白川村での賀詞交歓会予定が1月11日の11時から14時までなので、その時間に間に合うようにするにはどうしても前日村に入って前泊しなければなりません。そのためには折角だからその前の日の夜遅くに大阪まで出て泊まり、明くる日の朝大阪発サンダーバードという特急に乗って石川県金沢まで行き、迎えに来てもらう約束が整いました。電話やメールでの連絡で雪が1メートル以上積んでいるという話に胸をときめかせながら9日の夜愛媛県を出発しました。 私は元来朝起きがいいので大阪梅田駅近くのホテルを少し早く出て7時過ぎ、一便早い大阪発のサンダーバードに乗り込み北陸本線を走りました。大阪から岐阜羽島まで新幹線で行く方法も、大阪から飛騨高山経由で行く方法もそんなに時間的には変わらないので、結局は福井等へ講演に行く機会が多くて馴染みのルートであるため、とりあえず金沢経由のルートを選びました。このルート沿いには鯖江という街があって、かつて地域づくりの発表会で国土庁長官賞や実行委員会賞をダブル受賞した思い出や、一筆啓上火の用心をヒントに、日本一短い手紙で日本全国に大きな反響を呼んだ福井県丸岡町の大廻さんとの交流経緯、福井県公民館連合会での度重なる講演もあって、列車の窓からそれらの街が近づいたり遠ざかる度に懐かしく当時のことが思い出しながらの旅でした。

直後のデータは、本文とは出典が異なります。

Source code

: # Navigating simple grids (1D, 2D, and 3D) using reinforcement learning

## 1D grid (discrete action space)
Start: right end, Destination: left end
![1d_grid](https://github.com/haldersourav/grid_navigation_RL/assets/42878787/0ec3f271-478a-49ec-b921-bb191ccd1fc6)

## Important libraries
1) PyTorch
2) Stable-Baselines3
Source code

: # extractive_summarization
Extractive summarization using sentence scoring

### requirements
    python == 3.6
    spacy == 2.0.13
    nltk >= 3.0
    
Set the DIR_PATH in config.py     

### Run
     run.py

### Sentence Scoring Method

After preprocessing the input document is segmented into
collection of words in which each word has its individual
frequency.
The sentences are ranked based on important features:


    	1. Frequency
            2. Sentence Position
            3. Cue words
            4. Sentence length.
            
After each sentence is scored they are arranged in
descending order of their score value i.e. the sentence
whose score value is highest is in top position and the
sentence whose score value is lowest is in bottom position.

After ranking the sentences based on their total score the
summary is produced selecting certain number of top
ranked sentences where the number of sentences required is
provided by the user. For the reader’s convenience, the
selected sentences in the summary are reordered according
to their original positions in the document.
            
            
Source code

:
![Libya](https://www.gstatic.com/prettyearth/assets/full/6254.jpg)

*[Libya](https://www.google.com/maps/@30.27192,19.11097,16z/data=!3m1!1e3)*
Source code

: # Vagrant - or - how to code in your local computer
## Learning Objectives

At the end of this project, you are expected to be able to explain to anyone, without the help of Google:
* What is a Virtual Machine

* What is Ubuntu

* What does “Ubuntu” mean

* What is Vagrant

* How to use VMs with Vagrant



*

金沢は前田百万石の城下町で、日本三大庭園兼六園もある北陸路きっての有名な場所です。既に金沢駅周辺では北陸新幹線の高架工事が急ピッチで進められていて、越後湯沢に直結するようです。1時間も前に到着して金沢駅の構内にある土産物屋を一通り歩きましたが、塗りや焼き物、菓子類などどれをとっても名品の誉れ高い物ばかりのようでした。携帯で連絡を取り合った白川村役場の岩本一也さんが迎えに来てくれました。岩本さんは総務課の課長補佐で議会事務局長さんなのです。金沢から高速道路に乗ってしばらく走ると沿線は白い雪景色に変わり、西国育ちの私には見るもの全てが別世界のように感じられました。
金沢から高速を約一時間ばかり走るとそこはもう岐阜県谷川村です。高速道路やトンネルの合間から村の様子が垣間見えましたが、かなり雪深く山深い場所のようでした。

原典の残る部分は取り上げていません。